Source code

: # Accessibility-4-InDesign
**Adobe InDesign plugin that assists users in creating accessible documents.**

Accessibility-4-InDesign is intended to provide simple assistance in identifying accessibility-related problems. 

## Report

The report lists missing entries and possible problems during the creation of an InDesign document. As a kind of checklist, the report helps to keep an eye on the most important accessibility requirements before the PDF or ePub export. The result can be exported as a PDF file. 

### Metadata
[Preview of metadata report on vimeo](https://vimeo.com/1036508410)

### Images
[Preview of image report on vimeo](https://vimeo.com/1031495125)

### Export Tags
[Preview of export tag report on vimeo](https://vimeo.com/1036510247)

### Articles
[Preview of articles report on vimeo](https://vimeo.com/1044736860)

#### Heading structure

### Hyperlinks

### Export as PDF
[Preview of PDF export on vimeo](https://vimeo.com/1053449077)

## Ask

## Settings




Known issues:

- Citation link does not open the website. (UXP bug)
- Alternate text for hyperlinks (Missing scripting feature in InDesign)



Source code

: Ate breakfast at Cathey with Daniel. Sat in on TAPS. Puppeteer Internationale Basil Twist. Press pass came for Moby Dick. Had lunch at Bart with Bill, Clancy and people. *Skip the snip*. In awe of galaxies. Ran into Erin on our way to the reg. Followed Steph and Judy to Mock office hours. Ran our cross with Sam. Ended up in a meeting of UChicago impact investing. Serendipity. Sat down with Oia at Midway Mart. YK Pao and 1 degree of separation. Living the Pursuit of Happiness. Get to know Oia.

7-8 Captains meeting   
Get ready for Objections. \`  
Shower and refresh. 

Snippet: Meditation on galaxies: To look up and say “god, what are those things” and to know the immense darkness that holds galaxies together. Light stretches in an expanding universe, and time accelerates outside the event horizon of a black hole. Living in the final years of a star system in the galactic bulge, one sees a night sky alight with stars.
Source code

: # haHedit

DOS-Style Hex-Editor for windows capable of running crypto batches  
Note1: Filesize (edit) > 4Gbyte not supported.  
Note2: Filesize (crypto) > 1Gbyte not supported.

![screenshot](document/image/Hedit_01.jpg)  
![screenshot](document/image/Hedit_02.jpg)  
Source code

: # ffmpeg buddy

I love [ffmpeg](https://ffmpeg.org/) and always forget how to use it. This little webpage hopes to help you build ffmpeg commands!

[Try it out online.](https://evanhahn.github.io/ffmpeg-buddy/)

=== Instructions to follow ===
A faithful copy of the whole listing is needed.

=== Your response ===
Source code

: # Accessibility-4-InDesign
**Adobe InDesign plugin that assists users in creating accessible documents.**

Accessibility-4-InDesign is intended to provide simple assistance in identifying accessibility-related problems. 

## Report

The report lists missing entries and possible problems during the creation of an InDesign document. As a kind of checklist, the report helps to keep an eye on the most important accessibility requirements before the PDF or ePub export. The result can be exported as a PDF file. 

### Metadata
[Preview of metadata report on vimeo](https://vimeo.com/1036508410)

### Images
[Preview of image report on vimeo](https://vimeo.com/1031495125)

### Export Tags
[Preview of export tag report on vimeo](https://vimeo.com/1036510247)

### Articles
[Preview of articles report on vimeo](https://vimeo.com/1044736860)

#### Heading structure

### Hyperlinks

### Export as PDF
[Preview of PDF export on vimeo](https://vimeo.com/1053449077)

## Ask

## Settings




Known issues:

- Citation link does not open the website. (UXP bug)
- Alternate text for hyperlinks (Missing scripting feature in InDesign)



Source code

: Ate breakfast at Cathey with Daniel. Sat in on TAPS. Puppeteer Internationale Basil Twist. Press pass came for Moby Dick. Had lunch at Bart with Bill, Clancy and people. *Skip the snip*. In awe of galaxies. Ran into Erin on our way to the reg. Followed Steph and Judy to Mock office hours. Ran our cross with Sam. Ended up in a meeting of UChicago impact investing. Serendipity. Sat down with Oia at Midway Mart. YK Pao and 1 degree of separation. Living the Pursuit of Happiness. Get to know Oia.

7-8 Captains meeting   
Get ready for Objections. \`  
Shower and refresh. 

Snippet: Meditation on galaxies: To look up and say “god, what are those things” and to know the immense darkness that holds galaxies together. Light stretches in an expanding universe, and time accelerates outside the event horizon of a black hole. Living in the final years of a star system in the galactic bulge, one sees a night sky alight with stars.
Source code

: # haHedit

DOS-Style Hex-Editor for windows capable of running crypto batches  
Note1: Filesize (edit) > 4Gbyte not supported.  
Note2: Filesize (crypto) > 1Gbyte not supported.

![screenshot](document/image/Hedit_01.jpg)  
![screenshot](document/image/Hedit_02.jpg)  
Source code

: # ffmpeg buddy

I love [ffmpeg](https://ffmpeg.org/) and always forget how to use it. This little webpage hopes to help you build ffmpeg commands!

[Try it out online.](https://evanhahn.github.io/ffmpeg-buddy/)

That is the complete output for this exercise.